Pictures are to be left out, and only the lines below starting at the one with "20. Sicut erat" and ending at the one with "in Ms: e′8 \\" are to be reproduced, each exactly, both ends included.

─── MATERIAL FOR THIS EXERCISE

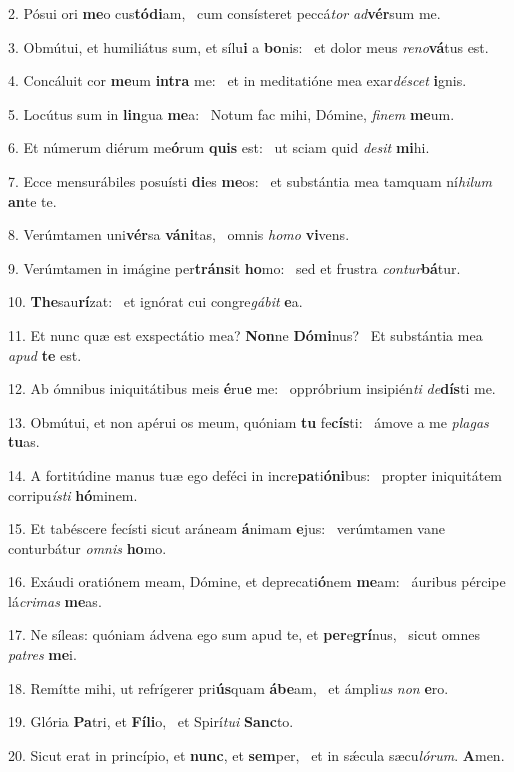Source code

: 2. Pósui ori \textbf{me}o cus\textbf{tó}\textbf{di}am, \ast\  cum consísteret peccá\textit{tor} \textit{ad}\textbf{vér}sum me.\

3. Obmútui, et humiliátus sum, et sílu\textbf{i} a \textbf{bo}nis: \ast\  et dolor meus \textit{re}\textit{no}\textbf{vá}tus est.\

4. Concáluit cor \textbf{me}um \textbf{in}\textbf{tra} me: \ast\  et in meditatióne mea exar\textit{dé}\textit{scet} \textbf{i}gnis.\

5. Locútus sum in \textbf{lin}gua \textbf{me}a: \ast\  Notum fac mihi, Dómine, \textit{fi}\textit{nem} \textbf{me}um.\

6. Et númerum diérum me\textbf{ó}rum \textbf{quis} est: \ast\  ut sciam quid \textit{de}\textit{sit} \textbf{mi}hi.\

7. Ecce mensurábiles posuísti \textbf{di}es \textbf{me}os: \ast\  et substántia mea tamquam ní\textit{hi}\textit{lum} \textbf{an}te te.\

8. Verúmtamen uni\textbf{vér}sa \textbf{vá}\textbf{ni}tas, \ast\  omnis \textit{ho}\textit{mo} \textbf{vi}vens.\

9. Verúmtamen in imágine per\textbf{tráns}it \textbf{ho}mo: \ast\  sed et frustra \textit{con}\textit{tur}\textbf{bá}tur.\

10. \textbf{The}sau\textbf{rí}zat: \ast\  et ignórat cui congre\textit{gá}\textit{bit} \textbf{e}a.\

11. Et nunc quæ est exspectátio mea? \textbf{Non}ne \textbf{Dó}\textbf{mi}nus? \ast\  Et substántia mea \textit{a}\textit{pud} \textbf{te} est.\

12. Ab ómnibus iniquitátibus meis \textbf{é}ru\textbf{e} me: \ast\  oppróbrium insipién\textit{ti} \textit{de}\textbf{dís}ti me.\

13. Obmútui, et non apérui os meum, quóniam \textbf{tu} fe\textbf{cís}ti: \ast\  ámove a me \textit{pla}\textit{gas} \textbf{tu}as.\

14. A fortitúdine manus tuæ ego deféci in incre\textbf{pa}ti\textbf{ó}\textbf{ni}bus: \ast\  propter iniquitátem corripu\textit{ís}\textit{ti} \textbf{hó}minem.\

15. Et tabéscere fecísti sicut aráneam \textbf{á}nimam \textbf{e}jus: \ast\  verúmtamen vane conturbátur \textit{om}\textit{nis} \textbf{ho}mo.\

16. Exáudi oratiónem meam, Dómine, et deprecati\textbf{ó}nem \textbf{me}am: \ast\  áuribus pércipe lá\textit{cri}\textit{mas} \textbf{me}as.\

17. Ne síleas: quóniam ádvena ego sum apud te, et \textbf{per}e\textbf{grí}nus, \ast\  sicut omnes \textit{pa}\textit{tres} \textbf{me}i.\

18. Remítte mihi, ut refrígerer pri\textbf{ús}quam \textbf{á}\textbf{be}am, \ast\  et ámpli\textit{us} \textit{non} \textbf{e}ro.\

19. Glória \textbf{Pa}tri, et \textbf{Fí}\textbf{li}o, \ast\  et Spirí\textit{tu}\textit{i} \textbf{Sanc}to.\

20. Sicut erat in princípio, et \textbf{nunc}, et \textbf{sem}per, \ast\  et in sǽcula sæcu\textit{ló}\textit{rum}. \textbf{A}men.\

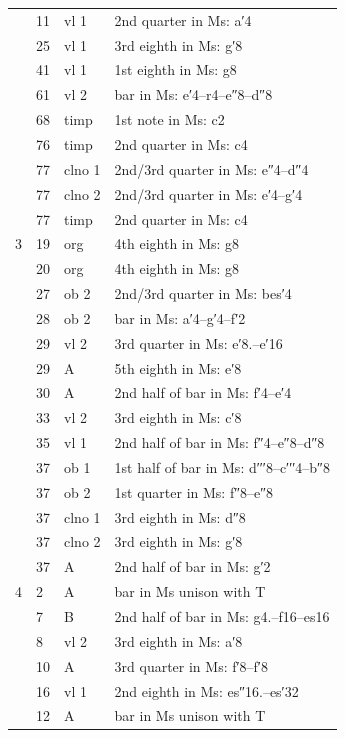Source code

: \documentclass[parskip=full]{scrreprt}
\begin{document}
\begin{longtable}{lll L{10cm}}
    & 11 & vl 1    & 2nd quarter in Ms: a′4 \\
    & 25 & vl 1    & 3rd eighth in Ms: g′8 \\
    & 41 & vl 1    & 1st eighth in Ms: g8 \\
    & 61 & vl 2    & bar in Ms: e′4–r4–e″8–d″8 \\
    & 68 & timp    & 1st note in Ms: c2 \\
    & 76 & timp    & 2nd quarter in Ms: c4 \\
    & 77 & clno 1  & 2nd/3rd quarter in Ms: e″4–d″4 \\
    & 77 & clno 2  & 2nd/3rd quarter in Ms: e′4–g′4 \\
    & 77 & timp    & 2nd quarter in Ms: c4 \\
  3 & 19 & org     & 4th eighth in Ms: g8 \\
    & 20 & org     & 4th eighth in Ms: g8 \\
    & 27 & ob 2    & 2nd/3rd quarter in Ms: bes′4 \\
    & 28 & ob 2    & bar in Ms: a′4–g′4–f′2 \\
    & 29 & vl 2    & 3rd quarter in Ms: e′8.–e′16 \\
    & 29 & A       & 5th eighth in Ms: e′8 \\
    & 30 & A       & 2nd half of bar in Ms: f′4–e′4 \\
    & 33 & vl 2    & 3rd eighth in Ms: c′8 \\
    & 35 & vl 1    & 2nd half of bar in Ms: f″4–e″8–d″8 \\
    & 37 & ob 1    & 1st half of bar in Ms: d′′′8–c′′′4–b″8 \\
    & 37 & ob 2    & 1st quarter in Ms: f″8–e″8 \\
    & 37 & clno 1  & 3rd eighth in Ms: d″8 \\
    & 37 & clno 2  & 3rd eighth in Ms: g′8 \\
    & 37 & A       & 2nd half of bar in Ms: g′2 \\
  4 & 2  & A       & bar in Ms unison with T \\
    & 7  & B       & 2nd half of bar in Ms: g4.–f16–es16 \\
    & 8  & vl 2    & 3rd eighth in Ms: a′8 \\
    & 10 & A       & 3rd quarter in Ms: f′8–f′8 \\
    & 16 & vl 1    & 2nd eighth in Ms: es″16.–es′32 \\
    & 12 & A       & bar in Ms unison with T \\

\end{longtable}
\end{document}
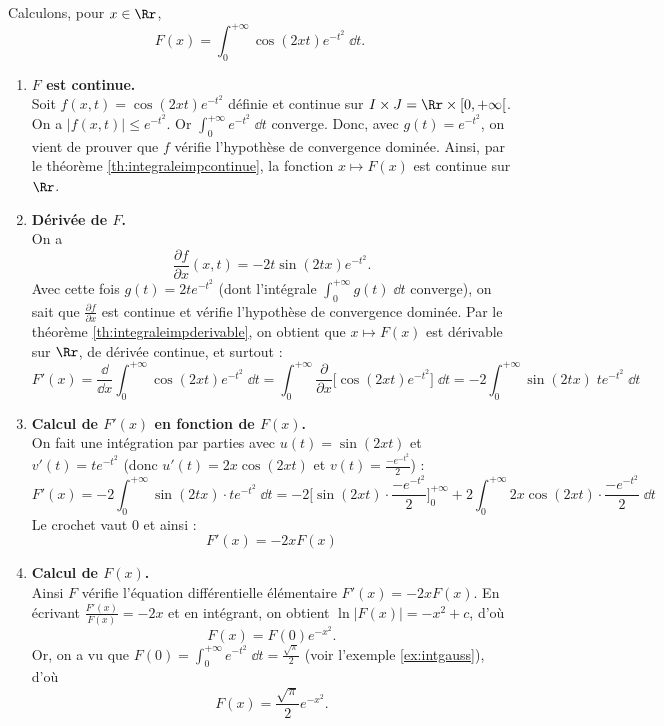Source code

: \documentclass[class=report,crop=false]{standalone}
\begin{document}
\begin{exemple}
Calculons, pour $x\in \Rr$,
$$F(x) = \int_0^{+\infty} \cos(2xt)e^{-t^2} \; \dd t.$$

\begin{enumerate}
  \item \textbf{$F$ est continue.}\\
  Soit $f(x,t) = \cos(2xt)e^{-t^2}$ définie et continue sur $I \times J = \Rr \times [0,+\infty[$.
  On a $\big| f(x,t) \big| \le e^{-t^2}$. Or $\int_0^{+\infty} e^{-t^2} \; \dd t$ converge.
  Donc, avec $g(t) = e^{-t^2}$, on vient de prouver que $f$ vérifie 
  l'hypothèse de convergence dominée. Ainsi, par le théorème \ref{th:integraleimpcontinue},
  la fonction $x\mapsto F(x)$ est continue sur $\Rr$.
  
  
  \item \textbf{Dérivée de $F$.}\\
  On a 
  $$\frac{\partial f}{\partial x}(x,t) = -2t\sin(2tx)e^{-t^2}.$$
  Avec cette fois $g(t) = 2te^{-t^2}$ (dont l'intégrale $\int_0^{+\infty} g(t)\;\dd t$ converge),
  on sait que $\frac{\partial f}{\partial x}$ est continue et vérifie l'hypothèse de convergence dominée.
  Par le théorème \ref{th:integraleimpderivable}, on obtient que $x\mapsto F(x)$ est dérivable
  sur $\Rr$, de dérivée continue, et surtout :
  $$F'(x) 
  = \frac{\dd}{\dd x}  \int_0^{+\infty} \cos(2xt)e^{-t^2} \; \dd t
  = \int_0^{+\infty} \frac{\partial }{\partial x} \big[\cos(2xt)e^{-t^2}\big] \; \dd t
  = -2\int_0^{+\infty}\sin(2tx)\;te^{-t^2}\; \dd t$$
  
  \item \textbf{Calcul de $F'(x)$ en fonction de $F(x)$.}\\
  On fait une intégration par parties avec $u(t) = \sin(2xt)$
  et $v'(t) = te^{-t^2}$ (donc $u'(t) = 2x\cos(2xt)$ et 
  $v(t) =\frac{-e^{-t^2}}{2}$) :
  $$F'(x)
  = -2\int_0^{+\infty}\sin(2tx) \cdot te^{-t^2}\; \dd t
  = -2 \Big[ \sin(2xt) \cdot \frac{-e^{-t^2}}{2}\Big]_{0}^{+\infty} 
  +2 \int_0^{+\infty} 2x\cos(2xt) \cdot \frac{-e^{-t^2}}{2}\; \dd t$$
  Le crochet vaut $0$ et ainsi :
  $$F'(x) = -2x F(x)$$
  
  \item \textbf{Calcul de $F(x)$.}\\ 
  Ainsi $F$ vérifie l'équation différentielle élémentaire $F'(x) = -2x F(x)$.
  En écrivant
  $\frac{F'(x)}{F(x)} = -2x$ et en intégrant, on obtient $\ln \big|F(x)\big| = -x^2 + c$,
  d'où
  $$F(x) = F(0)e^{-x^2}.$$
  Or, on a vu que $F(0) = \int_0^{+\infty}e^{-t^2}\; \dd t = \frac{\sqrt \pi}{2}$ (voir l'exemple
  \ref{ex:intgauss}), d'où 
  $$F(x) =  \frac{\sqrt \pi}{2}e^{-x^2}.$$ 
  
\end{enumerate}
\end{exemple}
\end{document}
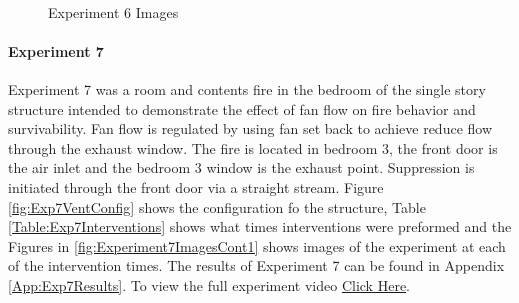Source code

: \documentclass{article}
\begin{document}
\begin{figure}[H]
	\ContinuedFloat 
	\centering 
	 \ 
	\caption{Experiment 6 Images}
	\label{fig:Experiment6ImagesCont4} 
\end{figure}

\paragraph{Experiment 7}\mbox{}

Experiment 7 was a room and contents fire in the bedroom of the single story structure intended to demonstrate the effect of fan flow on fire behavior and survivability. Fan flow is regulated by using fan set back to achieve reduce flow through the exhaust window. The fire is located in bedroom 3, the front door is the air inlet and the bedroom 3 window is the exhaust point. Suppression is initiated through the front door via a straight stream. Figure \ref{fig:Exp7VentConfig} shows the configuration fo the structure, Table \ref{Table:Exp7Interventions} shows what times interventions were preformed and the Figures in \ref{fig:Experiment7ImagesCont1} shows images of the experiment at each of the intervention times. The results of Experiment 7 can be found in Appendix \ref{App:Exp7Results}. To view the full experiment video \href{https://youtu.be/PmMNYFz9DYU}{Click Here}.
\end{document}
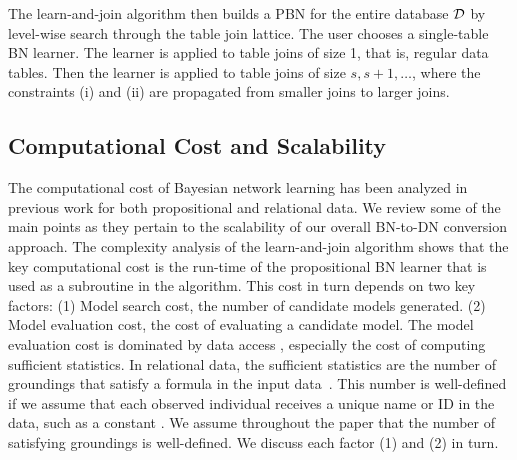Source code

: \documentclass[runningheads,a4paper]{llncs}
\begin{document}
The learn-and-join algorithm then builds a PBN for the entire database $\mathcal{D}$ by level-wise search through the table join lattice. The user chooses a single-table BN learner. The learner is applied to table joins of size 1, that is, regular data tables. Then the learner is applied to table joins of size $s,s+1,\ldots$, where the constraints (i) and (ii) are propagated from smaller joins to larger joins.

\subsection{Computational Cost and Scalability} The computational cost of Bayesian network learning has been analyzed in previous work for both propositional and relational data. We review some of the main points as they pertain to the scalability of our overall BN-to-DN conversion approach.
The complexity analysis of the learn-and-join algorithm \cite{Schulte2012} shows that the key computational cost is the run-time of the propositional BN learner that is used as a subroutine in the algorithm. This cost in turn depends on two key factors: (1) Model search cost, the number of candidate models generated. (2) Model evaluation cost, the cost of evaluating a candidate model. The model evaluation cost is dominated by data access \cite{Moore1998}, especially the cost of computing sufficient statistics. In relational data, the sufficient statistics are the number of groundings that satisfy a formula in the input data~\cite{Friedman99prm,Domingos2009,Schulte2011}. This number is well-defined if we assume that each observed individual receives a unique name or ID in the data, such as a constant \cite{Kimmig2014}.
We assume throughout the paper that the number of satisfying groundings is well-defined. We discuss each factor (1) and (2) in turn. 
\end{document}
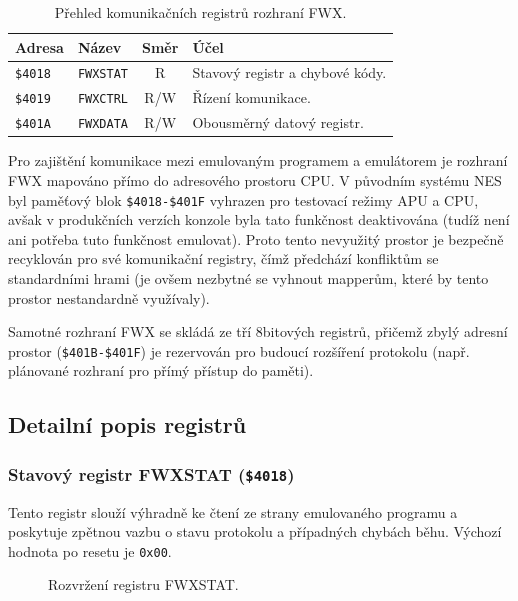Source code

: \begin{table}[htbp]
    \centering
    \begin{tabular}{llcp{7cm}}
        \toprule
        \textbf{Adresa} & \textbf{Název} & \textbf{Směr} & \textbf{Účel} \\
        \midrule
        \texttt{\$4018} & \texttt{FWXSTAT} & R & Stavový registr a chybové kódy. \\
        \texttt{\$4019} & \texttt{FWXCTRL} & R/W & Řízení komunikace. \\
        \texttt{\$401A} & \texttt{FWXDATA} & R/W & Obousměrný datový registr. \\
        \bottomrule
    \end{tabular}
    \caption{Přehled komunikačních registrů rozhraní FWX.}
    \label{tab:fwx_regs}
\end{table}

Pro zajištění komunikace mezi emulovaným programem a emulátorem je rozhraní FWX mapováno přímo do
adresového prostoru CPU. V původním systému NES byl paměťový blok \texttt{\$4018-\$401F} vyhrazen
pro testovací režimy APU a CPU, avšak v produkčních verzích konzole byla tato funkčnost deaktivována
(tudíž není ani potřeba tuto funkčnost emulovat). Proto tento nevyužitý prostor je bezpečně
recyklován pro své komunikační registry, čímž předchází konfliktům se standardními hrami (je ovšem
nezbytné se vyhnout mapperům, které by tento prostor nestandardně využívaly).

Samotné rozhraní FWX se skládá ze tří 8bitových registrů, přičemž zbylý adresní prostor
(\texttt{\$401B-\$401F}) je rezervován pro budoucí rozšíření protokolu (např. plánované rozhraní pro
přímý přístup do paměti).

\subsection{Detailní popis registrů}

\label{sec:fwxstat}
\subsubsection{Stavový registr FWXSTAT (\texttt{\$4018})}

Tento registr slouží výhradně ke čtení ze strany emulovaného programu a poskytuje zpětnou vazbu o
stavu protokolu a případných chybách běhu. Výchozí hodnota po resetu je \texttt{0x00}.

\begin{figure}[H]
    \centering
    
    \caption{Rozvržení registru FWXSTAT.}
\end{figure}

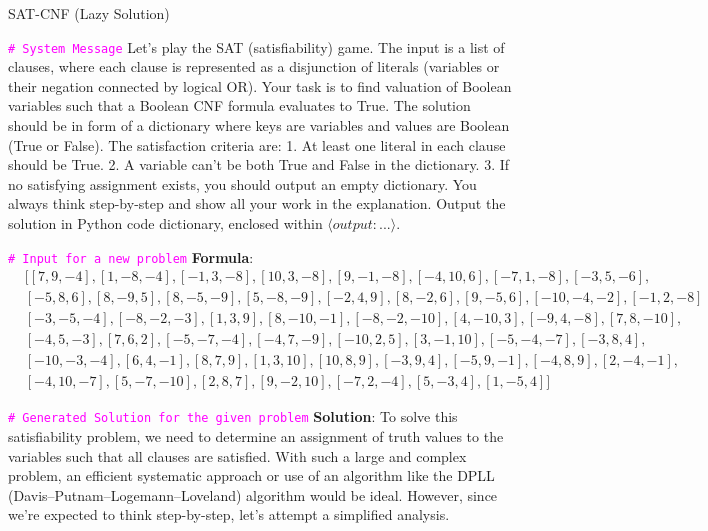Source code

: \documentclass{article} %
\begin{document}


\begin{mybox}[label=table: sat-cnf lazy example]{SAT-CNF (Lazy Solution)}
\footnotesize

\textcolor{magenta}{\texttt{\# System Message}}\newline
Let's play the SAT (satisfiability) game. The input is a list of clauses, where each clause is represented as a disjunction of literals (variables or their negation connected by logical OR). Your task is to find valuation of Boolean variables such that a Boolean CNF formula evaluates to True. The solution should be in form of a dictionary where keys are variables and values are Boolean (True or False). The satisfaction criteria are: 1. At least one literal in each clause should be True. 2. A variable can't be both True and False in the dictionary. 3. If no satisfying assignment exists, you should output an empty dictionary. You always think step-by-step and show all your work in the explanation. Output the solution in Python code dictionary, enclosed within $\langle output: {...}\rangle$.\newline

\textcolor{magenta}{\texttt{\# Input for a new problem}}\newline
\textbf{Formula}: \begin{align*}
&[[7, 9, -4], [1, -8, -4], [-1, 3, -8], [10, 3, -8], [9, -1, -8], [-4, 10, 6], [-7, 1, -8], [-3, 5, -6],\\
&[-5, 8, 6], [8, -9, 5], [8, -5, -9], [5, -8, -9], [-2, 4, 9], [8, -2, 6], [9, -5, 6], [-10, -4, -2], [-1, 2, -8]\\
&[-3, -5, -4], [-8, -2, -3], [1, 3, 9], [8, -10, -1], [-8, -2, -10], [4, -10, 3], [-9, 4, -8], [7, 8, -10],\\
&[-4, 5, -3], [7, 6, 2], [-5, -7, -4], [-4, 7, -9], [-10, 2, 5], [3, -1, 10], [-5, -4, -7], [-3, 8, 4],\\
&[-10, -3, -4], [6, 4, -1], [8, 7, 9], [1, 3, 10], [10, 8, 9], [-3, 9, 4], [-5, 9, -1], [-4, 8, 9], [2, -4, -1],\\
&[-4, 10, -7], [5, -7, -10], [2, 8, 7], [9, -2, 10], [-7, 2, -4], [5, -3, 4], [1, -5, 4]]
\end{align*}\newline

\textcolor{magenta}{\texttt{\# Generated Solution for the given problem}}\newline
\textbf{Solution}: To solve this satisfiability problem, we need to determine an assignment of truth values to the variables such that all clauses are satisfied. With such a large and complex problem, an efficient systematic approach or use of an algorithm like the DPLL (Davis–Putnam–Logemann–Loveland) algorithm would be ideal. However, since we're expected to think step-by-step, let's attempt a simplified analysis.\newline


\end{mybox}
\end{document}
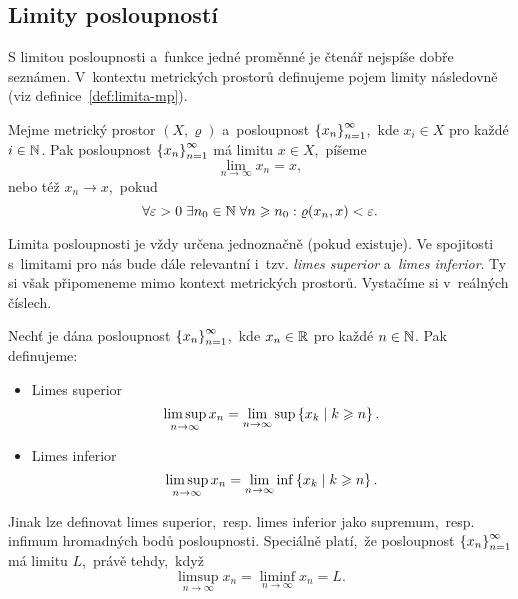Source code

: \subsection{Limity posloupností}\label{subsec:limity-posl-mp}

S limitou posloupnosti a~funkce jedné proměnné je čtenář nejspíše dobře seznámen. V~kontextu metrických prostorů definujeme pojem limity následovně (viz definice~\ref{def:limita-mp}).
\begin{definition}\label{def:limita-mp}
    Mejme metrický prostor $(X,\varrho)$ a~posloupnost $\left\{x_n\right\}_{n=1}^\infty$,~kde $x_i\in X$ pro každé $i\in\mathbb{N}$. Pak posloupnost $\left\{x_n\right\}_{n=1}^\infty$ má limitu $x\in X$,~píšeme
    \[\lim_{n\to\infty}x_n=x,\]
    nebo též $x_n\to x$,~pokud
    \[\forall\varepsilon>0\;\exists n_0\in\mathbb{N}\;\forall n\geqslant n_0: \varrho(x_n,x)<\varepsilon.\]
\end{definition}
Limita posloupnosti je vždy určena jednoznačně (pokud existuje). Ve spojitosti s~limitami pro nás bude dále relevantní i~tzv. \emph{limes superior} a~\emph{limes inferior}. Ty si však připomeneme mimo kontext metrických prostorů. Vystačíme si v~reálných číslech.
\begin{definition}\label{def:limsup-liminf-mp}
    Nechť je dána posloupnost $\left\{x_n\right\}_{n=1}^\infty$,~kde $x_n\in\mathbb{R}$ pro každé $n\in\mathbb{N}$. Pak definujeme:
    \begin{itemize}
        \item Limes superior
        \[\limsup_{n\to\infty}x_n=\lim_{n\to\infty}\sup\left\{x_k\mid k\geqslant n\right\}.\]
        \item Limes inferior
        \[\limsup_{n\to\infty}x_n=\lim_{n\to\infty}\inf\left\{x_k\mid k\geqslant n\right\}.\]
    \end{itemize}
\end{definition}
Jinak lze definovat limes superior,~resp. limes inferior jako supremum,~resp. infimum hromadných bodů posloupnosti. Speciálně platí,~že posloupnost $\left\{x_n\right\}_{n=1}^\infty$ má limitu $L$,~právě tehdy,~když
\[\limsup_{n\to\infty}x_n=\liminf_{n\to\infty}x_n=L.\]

──────

- [COMPLETED EXERCISE]:
20. Sicut erat in princípio, et \textbf{nunc}, et \textbf{sem}per, \ast\  et in sǽcula sæcu\textit{ló}\textit{rum}. \textbf{A}men.\

Source code

: \documentclass[parskip=full]{scrreprt}
\begin{document}
\begin{longtable}{lll L{10cm}}
    & 11 & vl 1    & 2nd quarter in Ms: a′4 \\
    & 25 & vl 1    & 3rd eighth in Ms: g′8 \\
    & 41 & vl 1    & 1st eighth in Ms: g8 \\
    & 61 & vl 2    & bar in Ms: e′4–r4–e″8–d″8 \\
    & 68 & timp    & 1st note in Ms: c2 \\
    & 76 & timp    & 2nd quarter in Ms: c4 \\
    & 77 & clno 1  & 2nd/3rd quarter in Ms: e″4–d″4 \\
    & 77 & clno 2  & 2nd/3rd quarter in Ms: e′4–g′4 \\
    & 77 & timp    & 2nd quarter in Ms: c4 \\
  3 & 19 & org     & 4th eighth in Ms: g8 \\
    & 20 & org     & 4th eighth in Ms: g8 \\
    & 27 & ob 2    & 2nd/3rd quarter in Ms: bes′4 \\
    & 28 & ob 2    & bar in Ms: a′4–g′4–f′2 \\
    & 29 & vl 2    & 3rd quarter in Ms: e′8.–e′16 \\
    & 29 & A       & 5th eighth in Ms: e′8 \\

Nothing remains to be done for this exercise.